### [DATA FOR PROCESSING]
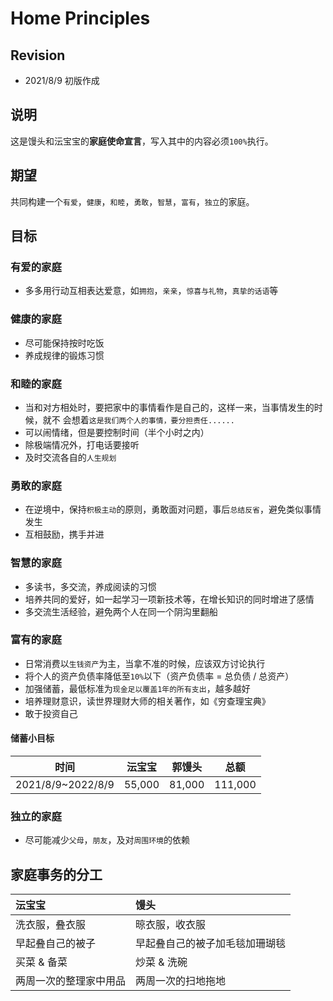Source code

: # Home Principles

## Revision
- 2021/8/9  初版作成

## 说明
这是馒头和沄宝宝的**家庭使命宣言**，写入其中的内容必须`100%`执行。

## 期望
共同构建一个`有爱`，`健康`，`和睦`，`勇敢`，`智慧`，`富有`，`独立`的家庭。


## 目标

### 有爱的家庭
- 多多用行动互相表达爱意，如`拥抱`，`亲亲`，`惊喜与礼物`，`真挚的话语`等

### 健康的家庭
- 尽可能保持按时吃饭
- 养成规律的锻炼习惯

### 和睦的家庭
- 当和对方相处时，要把家中的事情看作是自己的，这样一来，当事情发生的时候，就不
会想着`这是我们两个人的事情，要分担责任......`
- 可以闹情绪，但是要控制时间（半个小时之内）
- 除极端情况外，打电话要接听
- 及时交流各自的`人生规划`

### 勇敢的家庭
- 在逆境中，保持`积极主动`的原则，勇敢面对问题，事后`总结反省`，避免类似事情发生
- 互相鼓励，携手并进

### 智慧的家庭
- 多读书，多交流，养成阅读的习惯
- 培养共同的爱好，如一起学习一项新技术等，在增长知识的同时增进了感情
- 多交流生活经验，避免两个人在同一个阴沟里翻船

### 富有的家庭
- 日常消费以`生钱资产`为主，当拿不准的时候，应该双方讨论执行
- 将个人的资产负债率降低至`10%`以下（资产负债率 = 总负债 / 总资产）
- 加强储蓄，最低标准为`现金足以覆盖1年的所有支出`，越多越好
- 培养理财意识，读世界理财大师的相关著作，如《穷查理宝典》
- 敢于投资自己

#### 储蓄小目标
|  时间             | 沄宝宝   | 郭馒头  |  总额    |
| ----------------- | -------- | ------- | -------- |
| 2021/8/9~2022/8/9 | 55,000   | 81,000  |  111,000 |

### 独立的家庭
- 尽可能减少`父母`，`朋友`，及对`周围环境`的依赖

## 家庭事务的分工

| 沄宝宝 | 馒头 |
| :---   | :--- |
| 洗衣服，叠衣服 | 晾衣服，收衣服 |
| 早起叠自己的被子 | 早起叠自己的被子加毛毯加珊瑚毯 |
| 买菜 & 备菜 | 炒菜 & 洗碗 |
| 两周一次的整理家中用品 | 两周一次的扫地拖地 |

### [WORK TASK]
Return every record exactly, minus the pictures.

### [ANSWER BOX]
Source code

: # Home Principles

## Revision
- 2021/8/9  初版作成

## 说明
这是馒头和沄宝宝的**家庭使命宣言**，写入其中的内容必须`100%`执行。

## 期望
共同构建一个`有爱`，`健康`，`和睦`，`勇敢`，`智慧`，`富有`，`独立`的家庭。


## 目标

### 有爱的家庭
- 多多用行动互相表达爱意，如`拥抱`，`亲亲`，`惊喜与礼物`，`真挚的话语`等

### 健康的家庭
- 尽可能保持按时吃饭
- 养成规律的锻炼习惯

### 和睦的家庭
- 当和对方相处时，要把家中的事情看作是自己的，这样一来，当事情发生的时候，就不
会想着`这是我们两个人的事情，要分担责任......`
- 可以闹情绪，但是要控制时间（半个小时之内）
- 除极端情况外，打电话要接听
- 及时交流各自的`人生规划`

### 勇敢的家庭
- 在逆境中，保持`积极主动`的原则，勇敢面对问题，事后`总结反省`，避免类似事情发生
- 互相鼓励，携手并进

### 智慧的家庭
- 多读书，多交流，养成阅读的习惯
- 培养共同的爱好，如一起学习一项新技术等，在增长知识的同时增进了感情
- 多交流生活经验，避免两个人在同一个阴沟里翻船

### 富有的家庭
- 日常消费以`生钱资产`为主，当拿不准的时候，应该双方讨论执行
- 将个人的资产负债率降低至`10%`以下（资产负债率 = 总负债 / 总资产）
- 加强储蓄，最低标准为`现金足以覆盖1年的所有支出`，越多越好
- 培养理财意识，读世界理财大师的相关著作，如《穷查理宝典》
- 敢于投资自己

#### 储蓄小目标
|  时间             | 沄宝宝   | 郭馒头  |  总额    |
| ----------------- | -------- | ------- | -------- |
| 2021/8/9~2022/8/9 | 55,000   | 81,000  |  111,000 |

### 独立的家庭
- 尽可能减少`父母`，`朋友`，及对`周围环境`的依赖

## 家庭事务的分工

| 沄宝宝 | 馒头 |
| :---   | :--- |
| 洗衣服，叠衣服 | 晾衣服，收衣服 |
| 早起叠自己的被子 | 早起叠自己的被子加毛毯加珊瑚毯 |
| 买菜 & 备菜 | 炒菜 & 洗碗 |
| 两周一次的整理家中用品 | 两周一次的扫地拖地 |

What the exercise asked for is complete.